A research team led by Youngwon Choi has introduced ZeSTA (Zero-Shot TTS Augmentation), a novel framework that revolutionizes personalized speech synthesis by enabling high-quality voice cloning with minimal real data. The system addresses a critical bottleneck in AI voice technology: the traditional need for extensive recordings of a target speaker. ZeSTA leverages zero-shot text-to-speech (ZS-TTS) systems as unlimited data augmentation sources, generating synthetic speech that's linguistically rich and phonetically diverse. This breakthrough approach allows developers to create personalized voice models with as little as 3 minutes of actual speaker audio, dramatically reducing data collection requirements while maintaining natural voice quality.
The technical innovation centers on domain-conditioned training that distinguishes real from synthetic speech through lightweight domain embeddings, preventing the speaker similarity degradation that typically occurs when mixing synthetic and real data. Combined with strategic real-data oversampling, ZeSTA stabilizes model adaptation under extremely limited target data without modifying base TTS architectures. Experiments on LibriTTS and proprietary datasets demonstrate superior speaker similarity preservation compared to naive synthetic augmentation methods while maintaining intelligibility and perceptual quality. The framework represents a significant step toward democratizing personalized voice technology, potentially enabling applications from audiobook narration to voice assistants that can mimic any voice with minimal training data.

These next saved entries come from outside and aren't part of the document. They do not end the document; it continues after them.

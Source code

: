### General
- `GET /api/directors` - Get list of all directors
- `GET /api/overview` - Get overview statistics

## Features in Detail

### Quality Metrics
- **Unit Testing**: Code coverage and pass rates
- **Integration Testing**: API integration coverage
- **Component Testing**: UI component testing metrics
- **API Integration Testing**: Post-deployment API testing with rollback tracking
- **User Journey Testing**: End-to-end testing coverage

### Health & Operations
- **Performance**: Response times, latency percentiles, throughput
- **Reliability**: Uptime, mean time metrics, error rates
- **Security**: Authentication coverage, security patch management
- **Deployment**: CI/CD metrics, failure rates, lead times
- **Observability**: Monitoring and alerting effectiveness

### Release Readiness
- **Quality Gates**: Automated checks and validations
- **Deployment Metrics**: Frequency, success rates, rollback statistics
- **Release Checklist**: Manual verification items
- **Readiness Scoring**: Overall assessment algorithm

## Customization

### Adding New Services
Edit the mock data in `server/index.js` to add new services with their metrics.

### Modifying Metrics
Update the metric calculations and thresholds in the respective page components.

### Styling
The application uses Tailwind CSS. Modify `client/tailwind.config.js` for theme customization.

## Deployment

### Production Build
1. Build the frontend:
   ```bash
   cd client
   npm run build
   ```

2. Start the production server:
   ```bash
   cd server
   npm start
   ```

- Enables personalized TTS with only 3 minutes of real speaker audio using synthetic augmentation
- Uses domain-conditioned training with lightweight embeddings to prevent speaker similarity degradation
- Tested on LibriTTS and proprietary datasets, showing improved results over naive augmentation methods
Why It Matters
Dramatically reduces data needed for custom voice creation, making personalized TTS accessible for more applications.